**What to work on:** Word for word, repeat the entries, minus the pictures.

**Exercise materials:**
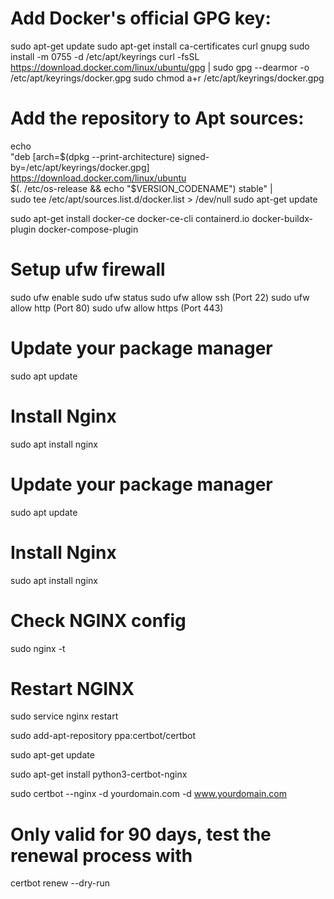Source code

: # Add Docker's official GPG key:
sudo apt-get update
sudo apt-get install ca-certificates curl gnupg
sudo install -m 0755 -d /etc/apt/keyrings
curl -fsSL https://download.docker.com/linux/ubuntu/gpg | sudo gpg --dearmor -o /etc/apt/keyrings/docker.gpg
sudo chmod a+r /etc/apt/keyrings/docker.gpg

# Add the repository to Apt sources:
echo \
  "deb [arch=$(dpkg --print-architecture) signed-by=/etc/apt/keyrings/docker.gpg] https://download.docker.com/linux/ubuntu \
  $(. /etc/os-release && echo "$VERSION_CODENAME") stable" | \
  sudo tee /etc/apt/sources.list.d/docker.list > /dev/null
sudo apt-get update

sudo apt-get install docker-ce docker-ce-cli containerd.io docker-buildx-plugin docker-compose-plugin

# Setup ufw firewall
sudo ufw enable
sudo ufw status
sudo ufw allow ssh (Port 22)
sudo ufw allow http (Port 80)
sudo ufw allow https (Port 443)

# Update your package manager
sudo apt update

# Install Nginx
sudo apt install nginx
# Update your package manager
sudo apt update

# Install Nginx
sudo apt install nginx

# Check NGINX config
sudo nginx -t

# Restart NGINX
sudo service nginx restart

sudo add-apt-repository ppa:certbot/certbot

sudo apt-get update

sudo apt-get install python3-certbot-nginx

sudo certbot --nginx -d yourdomain.com -d www.yourdomain.com

# Only valid for 90 days, test the renewal process with
certbot renew --dry-run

**Response area:**
Source code

: # Add Docker's official GPG key:
sudo apt-get update
sudo apt-get install ca-certificates curl gnupg
sudo install -m 0755 -d /etc/apt/keyrings
curl -fsSL https://download.docker.com/linux/ubuntu/gpg | sudo gpg --dearmor -o /etc/apt/keyrings/docker.gpg
sudo chmod a+r /etc/apt/keyrings/docker.gpg

# Add the repository to Apt sources:
echo \
  "deb [arch=$(dpkg --print-architecture) signed-by=/etc/apt/keyrings/docker.gpg] https://download.docker.com/linux/ubuntu \
  $(. /etc/os-release && echo "$VERSION_CODENAME") stable" | \
  sudo tee /etc/apt/sources.list.d/docker.list > /dev/null
sudo apt-get update

sudo apt-get install docker-ce docker-ce-cli containerd.io docker-buildx-plugin docker-compose-plugin

# Setup ufw firewall
sudo ufw enable
sudo ufw status
sudo ufw allow ssh (Port 22)
sudo ufw allow http (Port 80)
sudo ufw allow https (Port 443)

# Update your package manager
sudo apt update

# Install Nginx
sudo apt install nginx
# Update your package manager
sudo apt update

# Install Nginx
sudo apt install nginx

# Check NGINX config
sudo nginx -t

# Restart NGINX
sudo service nginx restart

sudo add-apt-repository ppa:certbot/certbot

sudo apt-get update

sudo apt-get install python3-certbot-nginx

sudo certbot --nginx -d yourdomain.com -d www.yourdomain.com

# Only valid for 90 days, test the renewal process with
certbot renew --dry-run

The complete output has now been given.